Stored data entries
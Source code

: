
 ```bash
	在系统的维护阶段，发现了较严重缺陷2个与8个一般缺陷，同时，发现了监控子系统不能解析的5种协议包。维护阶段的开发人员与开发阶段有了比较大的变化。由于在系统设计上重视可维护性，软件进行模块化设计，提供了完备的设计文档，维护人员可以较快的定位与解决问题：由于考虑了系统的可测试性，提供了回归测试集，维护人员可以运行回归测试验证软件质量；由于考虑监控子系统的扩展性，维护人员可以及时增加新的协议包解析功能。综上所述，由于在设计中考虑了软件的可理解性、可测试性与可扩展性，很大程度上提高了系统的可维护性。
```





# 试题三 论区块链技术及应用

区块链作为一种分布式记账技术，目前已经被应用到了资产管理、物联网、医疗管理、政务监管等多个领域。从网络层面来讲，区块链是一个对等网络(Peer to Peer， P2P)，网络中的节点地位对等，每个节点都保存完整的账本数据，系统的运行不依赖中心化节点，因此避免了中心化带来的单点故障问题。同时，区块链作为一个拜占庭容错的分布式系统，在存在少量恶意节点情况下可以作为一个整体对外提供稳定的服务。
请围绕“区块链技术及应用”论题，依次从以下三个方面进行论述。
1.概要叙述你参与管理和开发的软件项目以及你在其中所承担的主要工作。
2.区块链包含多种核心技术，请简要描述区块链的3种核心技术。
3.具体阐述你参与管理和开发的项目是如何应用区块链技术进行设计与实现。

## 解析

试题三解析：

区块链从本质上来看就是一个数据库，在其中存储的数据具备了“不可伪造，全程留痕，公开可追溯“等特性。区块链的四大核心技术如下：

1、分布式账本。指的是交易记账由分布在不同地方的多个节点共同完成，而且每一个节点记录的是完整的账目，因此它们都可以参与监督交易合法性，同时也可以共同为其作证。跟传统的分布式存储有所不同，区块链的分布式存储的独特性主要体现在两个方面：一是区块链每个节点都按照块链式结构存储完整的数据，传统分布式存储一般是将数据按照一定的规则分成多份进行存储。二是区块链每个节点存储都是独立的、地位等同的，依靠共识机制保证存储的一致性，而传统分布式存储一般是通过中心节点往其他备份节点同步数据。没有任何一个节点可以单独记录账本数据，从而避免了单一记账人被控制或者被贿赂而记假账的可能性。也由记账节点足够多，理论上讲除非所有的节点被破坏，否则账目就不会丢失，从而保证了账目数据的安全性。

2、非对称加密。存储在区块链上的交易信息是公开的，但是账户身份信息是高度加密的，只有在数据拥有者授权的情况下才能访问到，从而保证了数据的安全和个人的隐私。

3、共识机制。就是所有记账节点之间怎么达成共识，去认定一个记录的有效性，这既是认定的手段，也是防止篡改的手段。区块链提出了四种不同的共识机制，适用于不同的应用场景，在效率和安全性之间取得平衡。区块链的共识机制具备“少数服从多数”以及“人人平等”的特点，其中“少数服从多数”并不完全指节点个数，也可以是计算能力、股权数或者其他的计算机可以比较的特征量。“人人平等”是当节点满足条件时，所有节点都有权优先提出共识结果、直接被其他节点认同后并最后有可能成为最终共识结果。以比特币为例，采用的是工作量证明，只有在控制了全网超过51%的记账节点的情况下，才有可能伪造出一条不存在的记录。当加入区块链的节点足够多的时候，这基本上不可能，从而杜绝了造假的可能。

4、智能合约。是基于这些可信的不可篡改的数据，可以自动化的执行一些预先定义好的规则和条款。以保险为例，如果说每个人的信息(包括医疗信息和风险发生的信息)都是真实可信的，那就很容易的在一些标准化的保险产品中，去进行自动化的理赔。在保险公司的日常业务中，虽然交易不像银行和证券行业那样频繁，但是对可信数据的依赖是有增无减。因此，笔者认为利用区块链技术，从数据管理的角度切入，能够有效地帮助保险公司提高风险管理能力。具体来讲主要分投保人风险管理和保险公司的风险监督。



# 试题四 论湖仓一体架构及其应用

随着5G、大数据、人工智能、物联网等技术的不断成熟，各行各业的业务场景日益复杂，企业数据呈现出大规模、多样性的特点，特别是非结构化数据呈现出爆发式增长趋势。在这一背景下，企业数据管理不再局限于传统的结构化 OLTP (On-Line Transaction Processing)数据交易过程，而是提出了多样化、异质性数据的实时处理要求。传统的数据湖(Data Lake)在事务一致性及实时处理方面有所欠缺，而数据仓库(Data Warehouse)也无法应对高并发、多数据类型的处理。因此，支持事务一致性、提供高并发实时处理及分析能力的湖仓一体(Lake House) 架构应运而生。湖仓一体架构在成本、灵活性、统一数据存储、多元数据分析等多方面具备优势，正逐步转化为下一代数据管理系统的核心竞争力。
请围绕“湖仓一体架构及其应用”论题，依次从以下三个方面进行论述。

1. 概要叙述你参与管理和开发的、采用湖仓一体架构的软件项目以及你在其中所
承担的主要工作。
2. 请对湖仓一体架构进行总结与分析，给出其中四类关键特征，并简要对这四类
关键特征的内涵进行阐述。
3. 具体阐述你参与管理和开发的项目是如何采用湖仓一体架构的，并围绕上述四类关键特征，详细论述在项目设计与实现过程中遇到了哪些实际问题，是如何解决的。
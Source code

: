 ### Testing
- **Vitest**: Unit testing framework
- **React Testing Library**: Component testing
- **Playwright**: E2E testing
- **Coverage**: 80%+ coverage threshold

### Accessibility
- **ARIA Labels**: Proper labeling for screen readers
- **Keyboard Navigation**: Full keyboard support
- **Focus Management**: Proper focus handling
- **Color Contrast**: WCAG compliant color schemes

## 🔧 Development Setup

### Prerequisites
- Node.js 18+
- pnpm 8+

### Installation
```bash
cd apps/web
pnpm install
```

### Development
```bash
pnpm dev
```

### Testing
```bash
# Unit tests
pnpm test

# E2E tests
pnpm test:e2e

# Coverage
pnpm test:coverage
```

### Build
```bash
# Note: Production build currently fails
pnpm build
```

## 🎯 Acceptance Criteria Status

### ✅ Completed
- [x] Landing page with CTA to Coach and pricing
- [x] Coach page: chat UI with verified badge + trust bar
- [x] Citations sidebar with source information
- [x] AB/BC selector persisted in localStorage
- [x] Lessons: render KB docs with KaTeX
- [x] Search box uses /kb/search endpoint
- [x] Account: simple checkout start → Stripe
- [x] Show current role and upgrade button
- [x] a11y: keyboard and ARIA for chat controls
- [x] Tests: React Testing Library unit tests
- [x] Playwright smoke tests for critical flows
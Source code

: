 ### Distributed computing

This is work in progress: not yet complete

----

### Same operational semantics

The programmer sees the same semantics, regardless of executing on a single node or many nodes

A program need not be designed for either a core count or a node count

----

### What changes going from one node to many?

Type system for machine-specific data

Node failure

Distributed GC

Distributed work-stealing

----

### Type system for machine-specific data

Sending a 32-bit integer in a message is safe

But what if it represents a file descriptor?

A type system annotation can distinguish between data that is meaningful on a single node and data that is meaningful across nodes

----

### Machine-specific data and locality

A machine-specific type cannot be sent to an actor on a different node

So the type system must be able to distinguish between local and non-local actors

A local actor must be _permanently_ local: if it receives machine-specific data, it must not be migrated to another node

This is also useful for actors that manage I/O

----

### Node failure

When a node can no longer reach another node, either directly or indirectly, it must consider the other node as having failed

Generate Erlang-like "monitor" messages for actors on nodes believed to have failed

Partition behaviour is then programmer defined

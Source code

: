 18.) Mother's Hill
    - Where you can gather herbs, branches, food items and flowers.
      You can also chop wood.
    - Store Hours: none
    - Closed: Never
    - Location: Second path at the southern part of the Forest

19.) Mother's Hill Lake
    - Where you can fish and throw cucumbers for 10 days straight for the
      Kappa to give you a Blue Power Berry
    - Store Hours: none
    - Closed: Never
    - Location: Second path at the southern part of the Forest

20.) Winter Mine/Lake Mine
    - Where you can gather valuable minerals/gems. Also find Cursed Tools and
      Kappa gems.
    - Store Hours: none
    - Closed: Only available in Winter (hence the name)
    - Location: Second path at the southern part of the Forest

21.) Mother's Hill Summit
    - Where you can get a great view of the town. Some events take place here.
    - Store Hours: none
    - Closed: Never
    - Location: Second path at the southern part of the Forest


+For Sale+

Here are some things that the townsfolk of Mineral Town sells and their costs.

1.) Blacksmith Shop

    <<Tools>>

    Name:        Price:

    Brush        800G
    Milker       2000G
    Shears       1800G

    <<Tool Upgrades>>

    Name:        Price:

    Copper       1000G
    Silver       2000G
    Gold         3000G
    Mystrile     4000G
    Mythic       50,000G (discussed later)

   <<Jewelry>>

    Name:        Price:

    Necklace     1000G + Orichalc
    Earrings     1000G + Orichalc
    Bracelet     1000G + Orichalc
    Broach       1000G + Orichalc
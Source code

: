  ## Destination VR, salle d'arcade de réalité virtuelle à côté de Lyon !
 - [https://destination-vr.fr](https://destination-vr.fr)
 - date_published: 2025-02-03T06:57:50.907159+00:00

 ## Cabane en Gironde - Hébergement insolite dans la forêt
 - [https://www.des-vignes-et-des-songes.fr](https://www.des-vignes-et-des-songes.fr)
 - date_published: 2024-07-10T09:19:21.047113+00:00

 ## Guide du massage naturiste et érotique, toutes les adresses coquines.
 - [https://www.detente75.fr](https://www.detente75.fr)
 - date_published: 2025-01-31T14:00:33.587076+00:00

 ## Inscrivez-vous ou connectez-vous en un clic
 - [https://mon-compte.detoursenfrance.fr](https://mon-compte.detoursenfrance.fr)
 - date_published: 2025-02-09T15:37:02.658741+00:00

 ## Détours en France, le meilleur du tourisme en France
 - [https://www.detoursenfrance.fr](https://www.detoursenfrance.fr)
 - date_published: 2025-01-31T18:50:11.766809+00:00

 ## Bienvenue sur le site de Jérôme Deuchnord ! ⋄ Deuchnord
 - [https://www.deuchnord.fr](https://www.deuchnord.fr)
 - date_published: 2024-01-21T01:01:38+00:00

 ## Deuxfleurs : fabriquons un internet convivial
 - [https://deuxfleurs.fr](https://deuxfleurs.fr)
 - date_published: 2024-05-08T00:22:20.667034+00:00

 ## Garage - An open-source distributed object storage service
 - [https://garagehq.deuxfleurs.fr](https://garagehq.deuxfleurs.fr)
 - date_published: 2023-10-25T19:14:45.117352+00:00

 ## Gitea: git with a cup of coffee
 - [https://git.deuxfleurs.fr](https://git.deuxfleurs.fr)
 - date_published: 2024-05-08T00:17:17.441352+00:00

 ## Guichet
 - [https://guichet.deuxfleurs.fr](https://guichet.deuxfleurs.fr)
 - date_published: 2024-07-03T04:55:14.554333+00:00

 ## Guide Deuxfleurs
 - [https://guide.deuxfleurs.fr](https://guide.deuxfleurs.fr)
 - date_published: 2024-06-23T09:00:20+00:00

### [Your objective]
Scan the lines above for "Winter", then copy every one that has it.

### [Solution below]
20.) Winter Mine/Lake Mine
    - Closed: Only available in Winter (hence the name)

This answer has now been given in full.